[Stored entries]
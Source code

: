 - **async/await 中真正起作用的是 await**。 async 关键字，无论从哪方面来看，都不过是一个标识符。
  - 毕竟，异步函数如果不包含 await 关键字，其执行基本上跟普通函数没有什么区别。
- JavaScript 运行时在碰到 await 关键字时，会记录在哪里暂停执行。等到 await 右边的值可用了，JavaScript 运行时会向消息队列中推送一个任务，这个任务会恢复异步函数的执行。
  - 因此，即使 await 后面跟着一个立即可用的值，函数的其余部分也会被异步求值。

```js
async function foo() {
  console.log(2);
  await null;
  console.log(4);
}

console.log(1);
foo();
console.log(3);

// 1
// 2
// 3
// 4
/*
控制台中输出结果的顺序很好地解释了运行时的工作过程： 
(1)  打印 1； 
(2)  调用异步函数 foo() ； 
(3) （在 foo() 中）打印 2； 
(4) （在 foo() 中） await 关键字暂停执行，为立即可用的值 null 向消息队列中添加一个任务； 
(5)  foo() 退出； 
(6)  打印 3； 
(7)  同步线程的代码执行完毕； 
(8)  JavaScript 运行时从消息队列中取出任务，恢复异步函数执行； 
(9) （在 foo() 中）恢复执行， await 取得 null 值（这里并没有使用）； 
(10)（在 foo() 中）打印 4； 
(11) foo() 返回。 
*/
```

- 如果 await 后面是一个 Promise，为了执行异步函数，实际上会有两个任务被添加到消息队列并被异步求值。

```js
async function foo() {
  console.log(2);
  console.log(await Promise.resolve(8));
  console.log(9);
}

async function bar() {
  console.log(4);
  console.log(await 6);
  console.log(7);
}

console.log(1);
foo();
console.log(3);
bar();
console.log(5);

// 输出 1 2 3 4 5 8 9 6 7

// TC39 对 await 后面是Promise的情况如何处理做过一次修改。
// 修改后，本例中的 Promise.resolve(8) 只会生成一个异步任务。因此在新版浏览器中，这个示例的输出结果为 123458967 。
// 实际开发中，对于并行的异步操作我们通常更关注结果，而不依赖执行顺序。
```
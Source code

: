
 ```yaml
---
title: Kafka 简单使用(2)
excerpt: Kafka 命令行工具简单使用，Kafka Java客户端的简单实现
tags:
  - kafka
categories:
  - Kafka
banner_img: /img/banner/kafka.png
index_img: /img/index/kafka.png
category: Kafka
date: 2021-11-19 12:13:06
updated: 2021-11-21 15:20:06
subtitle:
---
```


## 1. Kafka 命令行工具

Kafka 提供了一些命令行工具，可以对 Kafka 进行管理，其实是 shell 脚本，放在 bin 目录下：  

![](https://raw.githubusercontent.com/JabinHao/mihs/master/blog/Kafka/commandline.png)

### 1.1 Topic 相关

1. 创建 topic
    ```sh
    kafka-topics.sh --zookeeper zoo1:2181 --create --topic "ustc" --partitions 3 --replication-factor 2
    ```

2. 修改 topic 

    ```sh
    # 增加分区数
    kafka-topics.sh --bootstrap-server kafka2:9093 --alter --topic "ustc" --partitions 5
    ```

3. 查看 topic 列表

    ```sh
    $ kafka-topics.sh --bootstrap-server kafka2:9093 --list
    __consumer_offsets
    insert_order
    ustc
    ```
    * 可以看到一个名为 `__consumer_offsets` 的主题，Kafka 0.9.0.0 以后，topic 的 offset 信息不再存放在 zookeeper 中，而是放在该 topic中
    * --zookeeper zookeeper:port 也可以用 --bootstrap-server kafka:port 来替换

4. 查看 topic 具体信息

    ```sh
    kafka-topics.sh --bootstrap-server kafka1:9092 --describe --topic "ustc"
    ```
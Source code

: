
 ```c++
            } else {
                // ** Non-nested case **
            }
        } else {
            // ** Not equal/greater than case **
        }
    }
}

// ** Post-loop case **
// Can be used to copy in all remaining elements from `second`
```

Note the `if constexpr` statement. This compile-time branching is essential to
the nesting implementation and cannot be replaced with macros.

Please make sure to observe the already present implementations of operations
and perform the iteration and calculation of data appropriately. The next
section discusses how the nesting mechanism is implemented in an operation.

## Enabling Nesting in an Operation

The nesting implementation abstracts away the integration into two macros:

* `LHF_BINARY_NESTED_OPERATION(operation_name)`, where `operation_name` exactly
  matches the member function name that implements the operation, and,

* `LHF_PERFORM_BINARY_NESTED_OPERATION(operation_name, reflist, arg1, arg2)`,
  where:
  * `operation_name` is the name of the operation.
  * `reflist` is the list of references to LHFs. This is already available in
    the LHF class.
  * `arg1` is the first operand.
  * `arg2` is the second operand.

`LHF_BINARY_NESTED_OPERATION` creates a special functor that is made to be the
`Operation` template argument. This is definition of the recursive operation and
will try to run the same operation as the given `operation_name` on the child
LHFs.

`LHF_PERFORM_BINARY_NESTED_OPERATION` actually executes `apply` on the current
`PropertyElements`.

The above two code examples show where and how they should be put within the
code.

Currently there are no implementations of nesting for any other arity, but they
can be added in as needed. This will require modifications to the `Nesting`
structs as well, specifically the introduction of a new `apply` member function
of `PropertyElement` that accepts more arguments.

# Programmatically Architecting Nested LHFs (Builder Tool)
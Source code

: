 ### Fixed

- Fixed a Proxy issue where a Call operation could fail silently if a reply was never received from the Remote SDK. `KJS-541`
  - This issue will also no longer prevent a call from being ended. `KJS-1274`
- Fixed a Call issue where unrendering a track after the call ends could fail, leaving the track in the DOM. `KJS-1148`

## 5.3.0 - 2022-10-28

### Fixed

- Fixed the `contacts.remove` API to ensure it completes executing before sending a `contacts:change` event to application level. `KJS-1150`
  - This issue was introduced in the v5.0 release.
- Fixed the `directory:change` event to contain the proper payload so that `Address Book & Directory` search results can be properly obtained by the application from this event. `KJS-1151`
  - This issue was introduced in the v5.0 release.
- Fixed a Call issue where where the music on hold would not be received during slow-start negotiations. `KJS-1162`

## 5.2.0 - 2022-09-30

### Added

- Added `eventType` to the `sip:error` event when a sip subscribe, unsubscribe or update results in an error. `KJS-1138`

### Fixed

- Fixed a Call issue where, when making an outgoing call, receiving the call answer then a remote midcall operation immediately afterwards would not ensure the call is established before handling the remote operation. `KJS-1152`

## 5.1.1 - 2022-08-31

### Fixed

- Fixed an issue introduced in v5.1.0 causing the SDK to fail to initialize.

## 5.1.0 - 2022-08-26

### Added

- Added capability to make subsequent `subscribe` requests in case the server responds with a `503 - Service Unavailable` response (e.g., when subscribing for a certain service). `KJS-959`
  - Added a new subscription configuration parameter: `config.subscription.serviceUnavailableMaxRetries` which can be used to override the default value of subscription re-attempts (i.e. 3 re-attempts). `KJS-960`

- [EXERCISE DESCRIPTION] Start at the first line and transcribe the data exactly through the last.

- [TASK RESPONSE]
Source code

: - **async/await 中真正起作用的是 await**。 async 关键字，无论从哪方面来看，都不过是一个标识符。
  - 毕竟，异步函数如果不包含 await 关键字，其执行基本上跟普通函数没有什么区别。
- JavaScript 运行时在碰到 await 关键字时，会记录在哪里暂停执行。等到 await 右边的值可用了，JavaScript 运行时会向消息队列中推送一个任务，这个任务会恢复异步函数的执行。
  - 因此，即使 await 后面跟着一个立即可用的值，函数的其余部分也会被异步求值。

```js
async function foo() {
  console.log(2);
  await null;
  console.log(4);
}

console.log(1);
foo();
console.log(3);

// 1
// 2
// 3
// 4
/*
控制台中输出结果的顺序很好地解释了运行时的工作过程： 
(1)  打印 1； 
(2)  调用异步函数 foo() ； 
(3) （在 foo() 中）打印 2； 
(4) （在 foo() 中） await 关键字暂停执行，为立即可用的值 null 向消息队列中添加一个任务； 
(5)  foo() 退出； 
(6)  打印 3； 
(7)  同步线程的代码执行完毕； 
(8)  JavaScript 运行时从消息队列中取出任务，恢复异步函数执行； 
(9) （在 foo() 中）恢复执行， await 取得 null 值（这里并没有使用）； 
(10)（在 foo() 中）打印 4； 
(11) foo() 返回。 
*/
```

- 如果 await 后面是一个 Promise，为了执行异步函数，实际上会有两个任务被添加到消息队列并被异步求值。

```js
async function foo() {
  console.log(2);
  console.log(await Promise.resolve(8));
  console.log(9);
}

async function bar() {
  console.log(4);
  console.log(await 6);
  console.log(7);
}

console.log(1);
foo();
console.log(3);
bar();
console.log(5);

// 输出 1 2 3 4 5 8 9 6 7

// TC39 对 await 后面是Promise的情况如何处理做过一次修改。
// 修改后，本例中的 Promise.resolve(8) 只会生成一个异步任务。因此在新版浏览器中，这个示例的输出结果为 123458967 。
// 实际开发中，对于并行的异步操作我们通常更关注结果，而不依赖执行顺序。
```
Source code

:
 ```yaml
---
title: Kafka 简单使用(2)
excerpt: Kafka 命令行工具简单使用，Kafka Java客户端的简单实现
tags:
  - kafka
categories:
  - Kafka
banner_img: /img/banner/kafka.png
index_img: /img/index/kafka.png
category: Kafka
date: 2021-11-19 12:13:06
updated: 2021-11-21 15:20:06
subtitle:
---
```


## 1. Kafka 命令行工具

Kafka 提供了一些命令行工具，可以对 Kafka 进行管理，其实是 shell 脚本，放在 bin 目录下：  

![](https://raw.githubusercontent.com/JabinHao/mihs/master/blog/Kafka/commandline.png)

### 1.1 Topic 相关

1. 创建 topic
    ```sh
    kafka-topics.sh --zookeeper zoo1:2181 --create --topic "ustc" --partitions 3 --replication-factor 2
    ```

2. 修改 topic 

    ```sh
    # 增加分区数
    kafka-topics.sh --bootstrap-server kafka2:9093 --alter --topic "ustc" --partitions 5
    ```

3. 查看 topic 列表

    ```sh
    $ kafka-topics.sh --bootstrap-server kafka2:9093 --list
    __consumer_offsets
    insert_order
    ustc
    ```
    * 可以看到一个名为 `__consumer_offsets` 的主题，Kafka 0.9.0.0 以后，topic 的 offset 信息不再存放在 zookeeper 中，而是放在该 topic中
    * --zookeeper zookeeper:port 也可以用 --bootstrap-server kafka:port 来替换

4. 查看 topic 具体信息

    ```sh
    kafka-topics.sh --bootstrap-server kafka1:9092 --describe --topic "ustc"
    ```
Source code

:
 ```c++
            } else {
                // ** Non-nested case **
            }
        } else {
            // ** Not equal/greater than case **
        }
    }
}

// ** Post-loop case **
// Can be used to copy in all remaining elements from `second`
```

Note the `if constexpr` statement. This compile-time branching is essential to
the nesting implementation and cannot be replaced with macros.

Please make sure to observe the already present implementations of operations
and perform the iteration and calculation of data appropriately. The next
section discusses how the nesting mechanism is implemented in an operation.

## Enabling Nesting in an Operation

The nesting implementation abstracts away the integration into two macros:

* `LHF_BINARY_NESTED_OPERATION(operation_name)`, where `operation_name` exactly
  matches the member function name that implements the operation, and,

* `LHF_PERFORM_BINARY_NESTED_OPERATION(operation_name, reflist, arg1, arg2)`,
  where:
  * `operation_name` is the name of the operation.
  * `reflist` is the list of references to LHFs. This is already available in
    the LHF class.
  * `arg1` is the first operand.
  * `arg2` is the second operand.

`LHF_BINARY_NESTED_OPERATION` creates a special functor that is made to be the
`Operation` template argument. This is definition of the recursive operation and
will try to run the same operation as the given `operation_name` on the child
LHFs.

`LHF_PERFORM_BINARY_NESTED_OPERATION` actually executes `apply` on the current
`PropertyElements`.

The above two code examples show where and how they should be put within the
code.

Currently there are no implementations of nesting for any other arity, but they
can be added in as needed. This will require modifications to the `Nesting`
structs as well, specifically the introduction of a new `apply` member function
of `PropertyElement` that accepts more arguments.

# Programmatically Architecting Nested LHFs (Builder Tool)
Source code

: ### Fixed

- Fixed a Proxy issue where a Call operation could fail silently if a reply was never received from the Remote SDK. `KJS-541`
  - This issue will also no longer prevent a call from being ended. `KJS-1274`
- Fixed a Call issue where unrendering a track after the call ends could fail, leaving the track in the DOM. `KJS-1148`

## 5.3.0 - 2022-10-28

### Fixed

- Fixed the `contacts.remove` API to ensure it completes executing before sending a `contacts:change` event to application level. `KJS-1150`
  - This issue was introduced in the v5.0 release.
- Fixed the `directory:change` event to contain the proper payload so that `Address Book & Directory` search results can be properly obtained by the application from this event. `KJS-1151`
  - This issue was introduced in the v5.0 release.
- Fixed a Call issue where where the music on hold would not be received during slow-start negotiations. `KJS-1162`

## 5.2.0 - 2022-09-30

### Added

- Added `eventType` to the `sip:error` event when a sip subscribe, unsubscribe or update results in an error. `KJS-1138`

### Fixed

- Fixed a Call issue where, when making an outgoing call, receiving the call answer then a remote midcall operation immediately afterwards would not ensure the call is established before handling the remote operation. `KJS-1152`

## 5.1.1 - 2022-08-31

### Fixed

- Fixed an issue introduced in v5.1.0 causing the SDK to fail to initialize.

## 5.1.0 - 2022-08-26

### Added

- Added capability to make subsequent `subscribe` requests in case the server responds with a `503 - Service Unavailable` response (e.g., when subscribing for a certain service). `KJS-959`
  - Added a new subscription configuration parameter: `config.subscription.serviceUnavailableMaxRetries` which can be used to override the default value of subscription re-attempts (i.e. 3 re-attempts). `KJS-960`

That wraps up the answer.